Your task is to gather the lines below that hold the string "głównej".

━━━━━ Records for the exercise

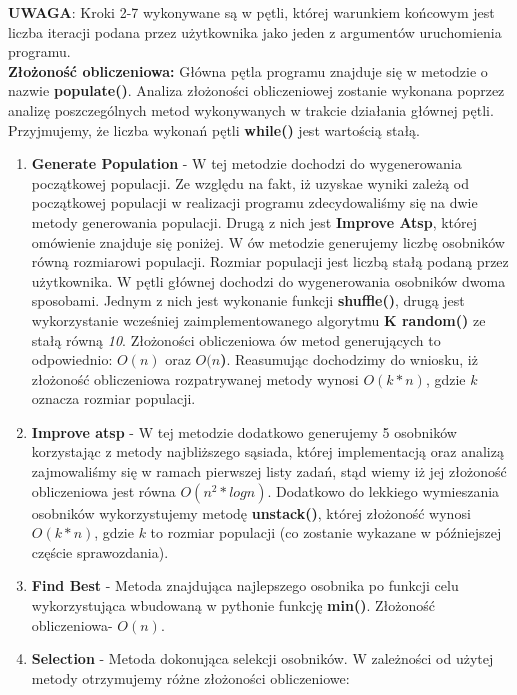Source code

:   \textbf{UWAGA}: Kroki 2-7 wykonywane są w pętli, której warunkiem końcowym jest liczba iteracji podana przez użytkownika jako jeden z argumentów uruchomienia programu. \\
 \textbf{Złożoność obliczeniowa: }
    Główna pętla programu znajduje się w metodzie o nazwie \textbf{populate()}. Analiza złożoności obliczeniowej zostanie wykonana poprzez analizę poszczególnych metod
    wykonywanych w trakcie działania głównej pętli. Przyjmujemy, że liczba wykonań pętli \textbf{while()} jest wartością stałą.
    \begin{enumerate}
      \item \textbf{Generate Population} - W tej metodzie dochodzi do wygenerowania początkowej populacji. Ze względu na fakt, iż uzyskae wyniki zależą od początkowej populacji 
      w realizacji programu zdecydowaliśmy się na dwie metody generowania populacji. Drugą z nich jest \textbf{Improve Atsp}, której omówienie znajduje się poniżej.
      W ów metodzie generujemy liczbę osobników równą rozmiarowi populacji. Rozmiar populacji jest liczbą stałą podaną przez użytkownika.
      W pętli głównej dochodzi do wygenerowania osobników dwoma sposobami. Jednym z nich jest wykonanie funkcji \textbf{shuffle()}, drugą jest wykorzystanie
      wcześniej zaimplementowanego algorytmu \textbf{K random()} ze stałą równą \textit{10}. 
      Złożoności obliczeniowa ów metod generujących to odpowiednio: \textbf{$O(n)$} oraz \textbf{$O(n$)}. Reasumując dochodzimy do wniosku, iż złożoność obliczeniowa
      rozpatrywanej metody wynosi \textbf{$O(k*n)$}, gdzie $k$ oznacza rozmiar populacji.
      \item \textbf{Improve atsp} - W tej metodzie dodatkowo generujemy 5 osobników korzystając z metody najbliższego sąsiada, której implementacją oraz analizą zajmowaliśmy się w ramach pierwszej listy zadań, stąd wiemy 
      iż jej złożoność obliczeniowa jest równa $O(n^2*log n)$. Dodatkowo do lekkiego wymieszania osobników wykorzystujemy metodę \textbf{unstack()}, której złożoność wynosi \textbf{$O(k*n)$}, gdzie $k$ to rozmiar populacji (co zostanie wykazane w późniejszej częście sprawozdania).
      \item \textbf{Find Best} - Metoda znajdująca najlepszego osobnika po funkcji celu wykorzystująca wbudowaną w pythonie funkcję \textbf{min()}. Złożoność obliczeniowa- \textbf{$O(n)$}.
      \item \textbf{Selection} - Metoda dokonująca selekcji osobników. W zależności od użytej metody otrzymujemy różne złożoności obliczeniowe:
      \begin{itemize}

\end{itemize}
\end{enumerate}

━━━━━━━━━━

[Answer for the task]:
    wykonywanych w trakcie działania głównej pętli. Przyjmujemy, że liczba wykonań pętli \textbf{while()} jest wartością stałą.
      W pętli głównej dochodzi do wygenerowania osobników dwoma sposobami. Jednym z nich jest wykonanie funkcji \textbf{shuffle()}, drugą jest wykorzystanie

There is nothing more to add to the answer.